Operational Constraints and Ethical Considerations
- Emotional Limitations: AI is explicitly excluded from cases requiring emotional nuance, such as asylum hearings, divorce proceedings, or criminal defense, where human empathy and presence are legally and practically necessary.
- Hallucination Risks: The company actively guards against AI fabrication of facts (e.g., lying about internet outages), which could lead to perjury charges, by training models to adhere strictly to verified facts.

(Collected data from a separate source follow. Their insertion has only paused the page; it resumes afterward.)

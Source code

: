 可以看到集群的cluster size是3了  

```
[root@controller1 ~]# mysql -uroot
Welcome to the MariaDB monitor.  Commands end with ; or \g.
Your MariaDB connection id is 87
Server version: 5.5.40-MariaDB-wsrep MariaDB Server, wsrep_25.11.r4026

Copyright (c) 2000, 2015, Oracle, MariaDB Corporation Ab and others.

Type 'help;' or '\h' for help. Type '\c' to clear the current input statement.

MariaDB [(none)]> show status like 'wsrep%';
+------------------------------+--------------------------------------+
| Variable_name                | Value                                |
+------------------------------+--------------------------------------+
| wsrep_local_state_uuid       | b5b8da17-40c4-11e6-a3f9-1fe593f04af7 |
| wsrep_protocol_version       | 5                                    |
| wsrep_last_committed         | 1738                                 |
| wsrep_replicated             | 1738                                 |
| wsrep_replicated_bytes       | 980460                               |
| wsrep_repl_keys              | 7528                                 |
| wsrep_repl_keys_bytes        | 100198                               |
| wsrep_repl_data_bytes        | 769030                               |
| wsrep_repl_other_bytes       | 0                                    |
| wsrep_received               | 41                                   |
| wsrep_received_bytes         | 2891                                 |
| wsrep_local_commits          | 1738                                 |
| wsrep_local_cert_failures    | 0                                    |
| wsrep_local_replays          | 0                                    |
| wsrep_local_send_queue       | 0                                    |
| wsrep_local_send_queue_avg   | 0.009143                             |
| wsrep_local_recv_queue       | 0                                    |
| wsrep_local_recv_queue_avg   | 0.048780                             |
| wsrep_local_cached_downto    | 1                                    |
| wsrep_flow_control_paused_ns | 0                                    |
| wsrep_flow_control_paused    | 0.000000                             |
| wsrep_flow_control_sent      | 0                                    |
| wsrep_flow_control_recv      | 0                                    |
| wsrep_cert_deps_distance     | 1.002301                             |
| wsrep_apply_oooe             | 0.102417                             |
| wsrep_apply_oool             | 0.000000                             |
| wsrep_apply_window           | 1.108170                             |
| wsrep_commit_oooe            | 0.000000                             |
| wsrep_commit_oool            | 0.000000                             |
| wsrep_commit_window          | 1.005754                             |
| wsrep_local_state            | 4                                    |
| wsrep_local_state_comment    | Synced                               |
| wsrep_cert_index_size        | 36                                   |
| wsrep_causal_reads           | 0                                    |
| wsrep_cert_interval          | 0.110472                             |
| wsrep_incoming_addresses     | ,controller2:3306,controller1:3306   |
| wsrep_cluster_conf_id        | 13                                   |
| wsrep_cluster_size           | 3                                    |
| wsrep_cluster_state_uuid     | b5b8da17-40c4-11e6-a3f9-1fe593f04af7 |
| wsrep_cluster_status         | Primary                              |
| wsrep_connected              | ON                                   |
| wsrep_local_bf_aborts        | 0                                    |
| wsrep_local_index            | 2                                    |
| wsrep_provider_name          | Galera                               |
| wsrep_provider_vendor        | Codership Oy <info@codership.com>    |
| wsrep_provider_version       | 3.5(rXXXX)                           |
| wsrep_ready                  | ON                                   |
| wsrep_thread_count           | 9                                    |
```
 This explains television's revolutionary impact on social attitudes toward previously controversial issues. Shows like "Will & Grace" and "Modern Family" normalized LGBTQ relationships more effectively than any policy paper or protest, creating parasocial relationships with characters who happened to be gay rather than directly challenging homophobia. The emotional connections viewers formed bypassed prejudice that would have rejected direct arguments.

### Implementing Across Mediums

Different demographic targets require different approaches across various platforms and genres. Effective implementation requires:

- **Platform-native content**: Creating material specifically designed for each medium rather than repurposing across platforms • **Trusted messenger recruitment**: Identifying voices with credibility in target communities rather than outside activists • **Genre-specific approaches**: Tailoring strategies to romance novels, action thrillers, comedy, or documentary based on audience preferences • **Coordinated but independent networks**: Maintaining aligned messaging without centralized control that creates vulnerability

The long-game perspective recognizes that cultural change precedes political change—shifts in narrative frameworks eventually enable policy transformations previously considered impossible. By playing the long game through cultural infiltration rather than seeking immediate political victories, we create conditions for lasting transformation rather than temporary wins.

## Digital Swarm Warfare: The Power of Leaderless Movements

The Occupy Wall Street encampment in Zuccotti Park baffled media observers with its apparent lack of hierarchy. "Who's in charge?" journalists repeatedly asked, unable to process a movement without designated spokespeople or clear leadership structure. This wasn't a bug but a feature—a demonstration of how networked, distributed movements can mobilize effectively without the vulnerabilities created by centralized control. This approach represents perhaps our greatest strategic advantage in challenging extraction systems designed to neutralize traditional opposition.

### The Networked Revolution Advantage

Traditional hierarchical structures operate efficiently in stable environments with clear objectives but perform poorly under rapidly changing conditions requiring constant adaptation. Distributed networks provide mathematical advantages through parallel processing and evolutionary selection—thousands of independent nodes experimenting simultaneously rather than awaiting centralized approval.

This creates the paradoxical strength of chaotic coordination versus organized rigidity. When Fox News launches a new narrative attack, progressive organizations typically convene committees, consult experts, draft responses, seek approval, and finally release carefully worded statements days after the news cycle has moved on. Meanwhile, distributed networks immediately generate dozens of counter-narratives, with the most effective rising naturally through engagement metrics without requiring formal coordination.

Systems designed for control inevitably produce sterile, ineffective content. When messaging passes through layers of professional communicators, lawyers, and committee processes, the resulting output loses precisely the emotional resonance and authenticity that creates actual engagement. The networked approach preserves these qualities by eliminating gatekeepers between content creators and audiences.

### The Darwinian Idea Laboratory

- Excessive Verbal Output: Models are being retrained to avoid "talking too much" or responding to rhetorical questions in court, which could annoy judges and compromise cases.
- Quality Control: Do Not Pay asserts that errors in consumer rights cases are negligible compared to human lawyer errors, citing that human lawyers can be "drunk" or steal client funds, whereas AI remains objective.
- Market Defense: Browder argues that the legal establishment's protectionism is a defense against job displacement, as ~80% of legal work involves document assembly that AI can automate.
Future Outlook and Predictions
- Deflationary Pressure: AI automation in customer service and legal administration could reduce corporate overhead by ~10%, potentially lowering prices for all consumers, not just legal fees.
- Legislative Writing: Browder predicts AI will soon be used by congressional staff to draft legislation, including laws governing AI itself.
- Inevitable Modernization: Citing the 80% of people who cannot afford legal counsel, Browder expects courts to eventually mandate or allow AI assistance to prevent justice system collapse.
- Supreme Court Experiment: The company previously offered a $1 million prize to any lawyer willing to use AI in the Supreme Court to demonstrate capability, though no major firm accepted.
- Long-term Vision: A future where consumers are unaware of violations because "robot lawyers" instantly resolve refunds and legal disputes in the background without user intervention.